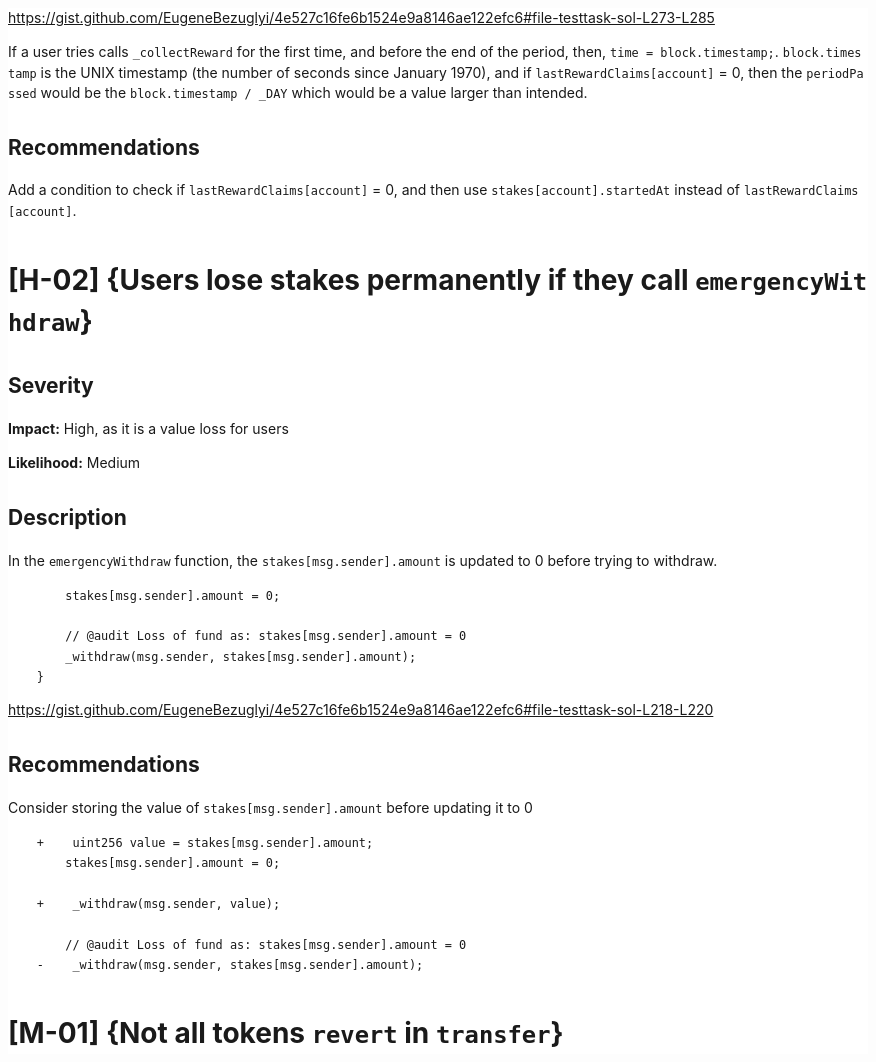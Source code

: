 https://gist.github.com/EugeneBezuglyi/4e527c16fe6b1524e9a8146ae122efc6#file-testtask-sol-L273-L285

If a user tries calls `_collectReward` for the first time, and before the end of the period, then, `time = block.timestamp;`. `block.timestamp` is the UNIX timestamp (the number of seconds since January 1970), and if `lastRewardClaims[account]` = 0, then the `periodPassed` would be the `block.timestamp / _DAY` which would be a value larger than intended.

## Recommendations

Add a condition to check if `lastRewardClaims[account]` = 0, and then use `stakes[account].startedAt` instead of `lastRewardClaims[account]`.

# [H-02] {Users lose stakes permanently if they call `emergencyWithdraw`}

## Severity

**Impact:** High, as it is a value loss for users

**Likelihood:** Medium

## Description

In the `emergencyWithdraw` function, the `stakes[msg.sender].amount` is updated to 0 before trying to withdraw.

```
        stakes[msg.sender].amount = 0;

        // @audit Loss of fund as: stakes[msg.sender].amount = 0
        _withdraw(msg.sender, stakes[msg.sender].amount);
    }
```

https://gist.github.com/EugeneBezuglyi/4e527c16fe6b1524e9a8146ae122efc6#file-testtask-sol-L218-L220


## Recommendations

Consider storing the value of `stakes[msg.sender].amount` before updating it to 0

```
    +    uint256 value = stakes[msg.sender].amount; 
        stakes[msg.sender].amount = 0;

    +    _withdraw(msg.sender, value);
        
        // @audit Loss of fund as: stakes[msg.sender].amount = 0
    -    _withdraw(msg.sender, stakes[msg.sender].amount);

```

# [M-01] {Not all tokens `revert` in `transfer`}
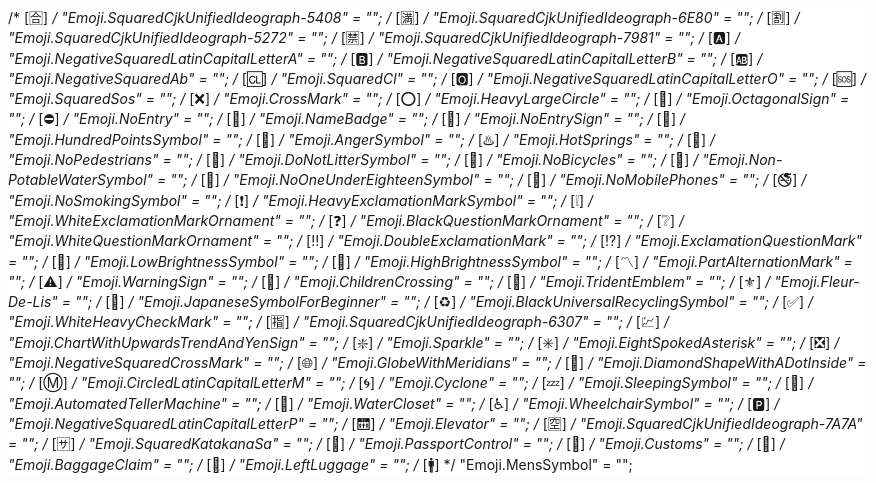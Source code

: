 /* [🈴] */ "Emoji.SquaredCjkUnifiedIdeograph-5408" = "";
/* [🈵] */ "Emoji.SquaredCjkUnifiedIdeograph-6E80" = "";
/* [🈹] */ "Emoji.SquaredCjkUnifiedIdeograph-5272" = "";
/* [🈲] */ "Emoji.SquaredCjkUnifiedIdeograph-7981" = "";
/* [🅰️] */ "Emoji.NegativeSquaredLatinCapitalLetterA" = "";
/* [🅱️] */ "Emoji.NegativeSquaredLatinCapitalLetterB" = "";
/* [🆎] */ "Emoji.NegativeSquaredAb" = "";
/* [🆑] */ "Emoji.SquaredCl" = "";
/* [🅾️] */ "Emoji.NegativeSquaredLatinCapitalLetterO" = "";
/* [🆘] */ "Emoji.SquaredSos" = "";
/* [❌] */ "Emoji.CrossMark" = "";
/* [⭕️] */ "Emoji.HeavyLargeCircle" = "";
/* [🛑] */ "Emoji.OctagonalSign" = "";
/* [⛔️] */ "Emoji.NoEntry" = "";
/* [📛] */ "Emoji.NameBadge" = "";
/* [🚫] */ "Emoji.NoEntrySign" = "";
/* [💯] */ "Emoji.HundredPointsSymbol" = "";
/* [💢] */ "Emoji.AngerSymbol" = "";
/* [♨️] */ "Emoji.HotSprings" = "";
/* [🚷] */ "Emoji.NoPedestrians" = "";
/* [🚯] */ "Emoji.DoNotLitterSymbol" = "";
/* [🚳] */ "Emoji.NoBicycles" = "";
/* [🚱] */ "Emoji.Non-PotableWaterSymbol" = "";
/* [🔞] */ "Emoji.NoOneUnderEighteenSymbol" = "";
/* [📵] */ "Emoji.NoMobilePhones" = "";
/* [🚭] */ "Emoji.NoSmokingSymbol" = "";
/* [❗️] */ "Emoji.HeavyExclamationMarkSymbol" = "";
/* [❕] */ "Emoji.WhiteExclamationMarkOrnament" = "";
/* [❓] */ "Emoji.BlackQuestionMarkOrnament" = "";
/* [❔] */ "Emoji.WhiteQuestionMarkOrnament" = "";
/* [‼️] */ "Emoji.DoubleExclamationMark" = "";
/* [⁉️] */ "Emoji.ExclamationQuestionMark" = "";
/* [🔅] */ "Emoji.LowBrightnessSymbol" = "";
/* [🔆] */ "Emoji.HighBrightnessSymbol" = "";
/* [〽️] */ "Emoji.PartAlternationMark" = "";
/* [⚠️] */ "Emoji.WarningSign" = "";
/* [🚸] */ "Emoji.ChildrenCrossing" = "";
/* [🔱] */ "Emoji.TridentEmblem" = "";
/* [⚜️] */ "Emoji.Fleur-De-Lis" = "";
/* [🔰] */ "Emoji.JapaneseSymbolForBeginner" = "";
/* [♻️] */ "Emoji.BlackUniversalRecyclingSymbol" = "";
/* [✅] */ "Emoji.WhiteHeavyCheckMark" = "";
/* [🈯️] */ "Emoji.SquaredCjkUnifiedIdeograph-6307" = "";
/* [💹] */ "Emoji.ChartWithUpwardsTrendAndYenSign" = "";
/* [❇️] */ "Emoji.Sparkle" = "";
/* [✳️] */ "Emoji.EightSpokedAsterisk" = "";
/* [❎] */ "Emoji.NegativeSquaredCrossMark" = "";
/* [🌐] */ "Emoji.GlobeWithMeridians" = "";
/* [💠] */ "Emoji.DiamondShapeWithADotInside" = "";
/* [Ⓜ️] */ "Emoji.CircledLatinCapitalLetterM" = "";
/* [🌀] */ "Emoji.Cyclone" = "";
/* [💤] */ "Emoji.SleepingSymbol" = "";
/* [🏧] */ "Emoji.AutomatedTellerMachine" = "";
/* [🚾] */ "Emoji.WaterCloset" = "";
/* [♿️] */ "Emoji.WheelchairSymbol" = "";
/* [🅿️] */ "Emoji.NegativeSquaredLatinCapitalLetterP" = "";
/* [🛗] */ "Emoji.Elevator" = "";
/* [🈳] */ "Emoji.SquaredCjkUnifiedIdeograph-7A7A" = "";
/* [🈂️] */ "Emoji.SquaredKatakanaSa" = "";
/* [🛂] */ "Emoji.PassportControl" = "";
/* [🛃] */ "Emoji.Customs" = "";
/* [🛄] */ "Emoji.BaggageClaim" = "";
/* [🛅] */ "Emoji.LeftLuggage" = "";
/* [🚹] */ "Emoji.MensSymbol" = "";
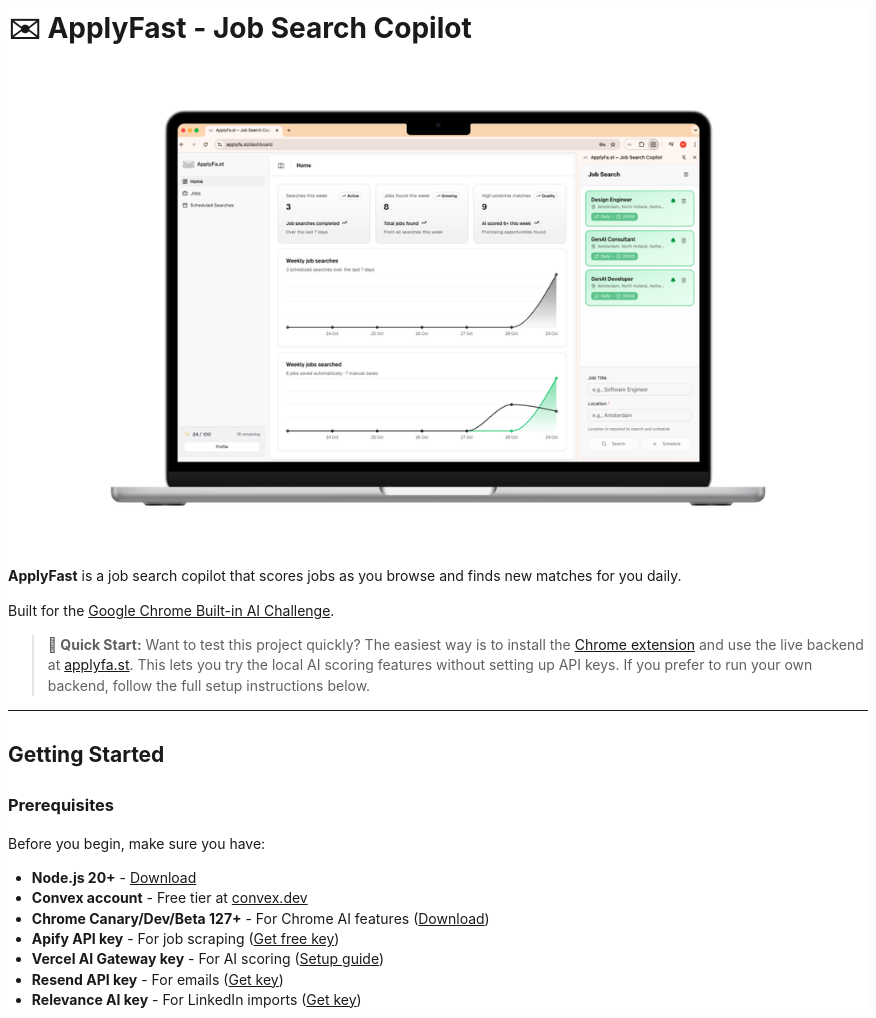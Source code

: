 # ✉️ ApplyFast - Job Search Copilot

![ApplyFast - AI-Powered Job Search](public/cover.png)

**ApplyFast** is a job search copilot that scores jobs as you browse and finds new matches for you daily.

Built for the [Google Chrome Built-in AI Challenge](https://googlechromeai2025.devpost.com/).

> **🚀 Quick Start:** Want to test this project quickly? The easiest way is to install the [Chrome extension](chrome-extension/HACKATHON_SETUP.md) and use the live backend at [applyfa.st](https://applyfa.st). This lets you try the local AI scoring features without setting up API keys. If you prefer to run your own backend, follow the full setup instructions below.

---

## Getting Started

### Prerequisites

Before you begin, make sure you have:

- **Node.js 20+** - [Download](https://nodejs.org/)
- **Convex account** - Free tier at [convex.dev](https://convex.dev)
- **Chrome Canary/Dev/Beta 127+** - For Chrome AI features ([Download](https://www.google.com/chrome/canary/))
- **Apify API key** - For job scraping ([Get free key](https://console.apify.com/account/integrations))
- **Vercel AI Gateway key** - For AI scoring ([Setup guide](https://vercel.com/docs/ai-gateway))
- **Resend API key** - For emails ([Get key](https://resend.com/api-keys))
- **Relevance AI key** - For LinkedIn imports ([Get key](https://relevanceai.com))
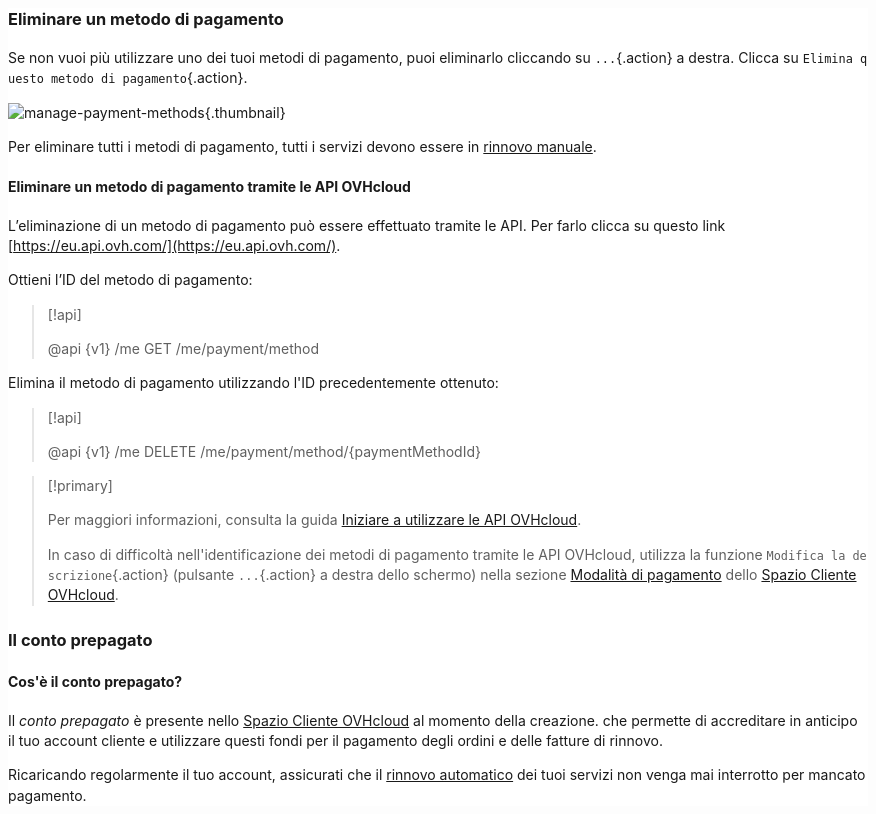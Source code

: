 ### Eliminare un metodo di pagamento

Se non vuoi più utilizzare uno dei tuoi metodi di pagamento, puoi eliminarlo cliccando su `...`{.action} a destra. Clicca su `Elimina questo metodo di pagamento`{.action}.

![manage-payment-methods](images/managepaymentmethods4.png){.thumbnail}

Per eliminare tutti i metodi di pagamento, tutti i servizi devono essere in [rinnovo manuale](/pages/account_and_service_management/managing_billing_payments_and_services/how_to_use_automatic_renewal#il-rinnovo-manuale).

#### Eliminare un metodo di pagamento tramite le API OVHcloud

L’eliminazione di un metodo di pagamento può essere effettuato tramite le API. Per farlo clicca su questo link [https://eu.api.ovh.com/](https://eu.api.ovh.com/).

Ottieni l’ID del metodo di pagamento: 

> [!api]
>
> @api {v1} /me GET /me/payment/method
>

Elimina il metodo di pagamento utilizzando l'ID precedentemente ottenuto:

> [!api]
>
> @api {v1} /me DELETE /me/payment/method/{paymentMethodId}
>

> [!primary]
>
> Per maggiori informazioni, consulta la guida [Iniziare a utilizzare le API OVHcloud](/pages/manage_and_operate/api/first-steps).
>
> In caso di difficoltà nell'identificazione dei metodi di pagamento tramite le API OVHcloud, utilizza la funzione `Modifica la descrizione`{.action} (pulsante `...`{.action} a destra dello schermo) nella sezione [Modalità di pagamento](#payment_methods) dello [Spazio Cliente OVHcloud](https://www.ovh.com/auth/?action=gotomanager&from=https://www.ovh.it/&ovhSubsidiary=it).
>

### Il conto prepagato

#### Cos'è il conto prepagato?

Il *conto prepagato* è presente nello [Spazio Cliente OVHcloud](https://www.ovh.com/auth/?action=gotomanager&from=https://www.ovh.it/&ovhSubsidiary=it) al momento della creazione. che permette di accreditare in anticipo il tuo account cliente e utilizzare questi fondi per il pagamento degli ordini e delle fatture di rinnovo.

Ricaricando regolarmente il tuo account, assicurati che il [rinnovo automatico](/pages/account_and_service_management/managing_billing_payments_and_services/how_to_use_automatic_renewal#il-rinnovo-automatico) dei tuoi servizi non venga mai interrotto per mancato pagamento.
•••••
__YOUR OBJECTIVE__:
Every line in the records that holds the word "file" should be copied into the answer.

__SOLUTION TO THIS TASK__:
: https://gist.github.com/EugeneBezuglyi/4e527c16fe6b1524e9a8146ae122efc6#file-testtask-sol-L273-L285
https://gist.github.com/EugeneBezuglyi/4e527c16fe6b1524e9a8146ae122efc6#file-testtask-sol-L218-L220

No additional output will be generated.